[PATCH 01/12] task_work: Fix NMI race condition

Peter Zijlstra posted 12 patches 1 week ago
[PATCH 01/12] task_work: Fix NMI race condition
Posted by Peter Zijlstra 1 week ago
  __schedule()
  // disable irqs
      <NMI>
	  task_work_add(current, work, TWA_NMI_CURRENT);
      </NMI>
  // current = next;
  // enable irqs
      <IRQ>
	  task_work_set_notify_irq()
	  test_and_set_tsk_thread_flag(current,
                                       TIF_NOTIFY_RESUME); // wrong task!
      </IRQ>
  // original task skips task work on its next return to user (or exit!)

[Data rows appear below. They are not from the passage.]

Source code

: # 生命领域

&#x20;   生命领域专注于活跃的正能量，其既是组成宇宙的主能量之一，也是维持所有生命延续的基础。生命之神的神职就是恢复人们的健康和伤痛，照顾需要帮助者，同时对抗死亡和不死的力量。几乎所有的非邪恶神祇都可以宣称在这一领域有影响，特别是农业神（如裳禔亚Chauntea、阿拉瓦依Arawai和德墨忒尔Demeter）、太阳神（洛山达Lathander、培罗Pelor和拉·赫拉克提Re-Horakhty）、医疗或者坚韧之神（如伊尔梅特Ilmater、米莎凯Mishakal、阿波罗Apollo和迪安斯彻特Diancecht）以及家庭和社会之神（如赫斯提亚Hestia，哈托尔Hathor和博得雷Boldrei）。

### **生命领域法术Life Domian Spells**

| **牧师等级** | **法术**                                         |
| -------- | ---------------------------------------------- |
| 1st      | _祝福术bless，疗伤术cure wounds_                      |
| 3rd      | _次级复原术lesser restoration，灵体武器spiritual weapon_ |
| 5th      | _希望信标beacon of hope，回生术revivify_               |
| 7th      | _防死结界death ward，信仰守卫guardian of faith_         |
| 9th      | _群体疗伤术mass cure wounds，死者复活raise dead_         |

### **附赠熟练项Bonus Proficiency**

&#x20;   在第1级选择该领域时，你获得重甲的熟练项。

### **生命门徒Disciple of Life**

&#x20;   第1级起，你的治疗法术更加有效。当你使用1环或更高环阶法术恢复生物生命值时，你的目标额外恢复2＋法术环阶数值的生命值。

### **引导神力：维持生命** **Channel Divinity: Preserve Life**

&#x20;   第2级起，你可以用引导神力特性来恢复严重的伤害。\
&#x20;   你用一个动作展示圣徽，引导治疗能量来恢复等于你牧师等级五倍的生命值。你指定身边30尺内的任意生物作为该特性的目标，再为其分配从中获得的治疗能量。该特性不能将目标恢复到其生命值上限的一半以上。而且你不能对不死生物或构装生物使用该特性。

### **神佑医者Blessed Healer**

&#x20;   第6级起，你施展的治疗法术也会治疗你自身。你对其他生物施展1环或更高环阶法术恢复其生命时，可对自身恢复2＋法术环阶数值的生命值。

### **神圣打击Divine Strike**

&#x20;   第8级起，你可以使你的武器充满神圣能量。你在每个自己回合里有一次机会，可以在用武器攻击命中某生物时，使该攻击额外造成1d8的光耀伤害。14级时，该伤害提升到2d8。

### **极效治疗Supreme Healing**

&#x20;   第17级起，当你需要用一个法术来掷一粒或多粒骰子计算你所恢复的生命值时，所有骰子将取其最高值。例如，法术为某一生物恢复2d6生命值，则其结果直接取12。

Fixes: 466e4d801cd4 ("task_work: Add TWA_NMI_CURRENT as an additional notify mode.")
Reported-by: Josh Poimboeuf <jpoimboe@kernel.org>
Signed-off-by: Peter Zijlstra (Intel) <peterz@infradead.org>
---
 kernel/task_work.c |    8 +++++++-
 1 file changed, 7 insertions(+), 1 deletion(-)

--- a/kernel/task_work.c
+++ b/kernel/task_work.c
@@ -9,7 +9,12 @@ static struct callback_head work_exited;
 #ifdef CONFIG_IRQ_WORK
 static void task_work_set_notify_irq(struct irq_work *entry)
 {
-	test_and_set_tsk_thread_flag(current, TIF_NOTIFY_RESUME);
+	/*
+	 * no-op IPI
+	 *
+	 * TWA_NMI_CURRENT will already have set the TIF flag, all
+	 * this interrupt does it tickle the return-to-user path.
+	 */
 }
 static DEFINE_PER_CPU(struct irq_work, irq_work_NMI_resume) =
 	IRQ_WORK_INIT_HARD(task_work_set_notify_irq);
@@ -86,6 +91,7 @@ int task_work_add(struct task_struct *ta
 		break;
 #ifdef CONFIG_IRQ_WORK
 	case TWA_NMI_CURRENT:
+		set_tsk_thread_flag(current, TIF_NOTIFY_RESUME);
 		irq_work_queue(this_cpu_ptr(&irq_work_NMI_resume));
 		break;
 #endif
Re: [PATCH 01/12] task_work: Fix NMI race condition
Posted by Steven Rostedt 10 hours ago
On Wed, 24 Sep 2025 09:59:49 +0200
Peter Zijlstra <peterz@infradead.org> wrote:

>   __schedule()
>   // disable irqs
>       <NMI>
> 	  task_work_add(current, work, TWA_NMI_CURRENT);
>       </NMI>
>   // current = next;
>   // enable irqs
>       <IRQ>
> 	  task_work_set_notify_irq()
> 	  test_and_set_tsk_thread_flag(current,
>                                        TIF_NOTIFY_RESUME); // wrong task!
>       </IRQ>
>   // original task skips task work on its next return to user (or exit!)
> 
> Fixes: 466e4d801cd4 ("task_work: Add TWA_NMI_CURRENT as an additional notify mode.")
> Reported-by: Josh Poimboeuf <jpoimboe@kernel.org>
> Signed-off-by: Peter Zijlstra (Intel) <peterz@infradead.org>

Reviewed-by: Steven Rostedt (Google) <rostedt@goodmis.org>

-- Steve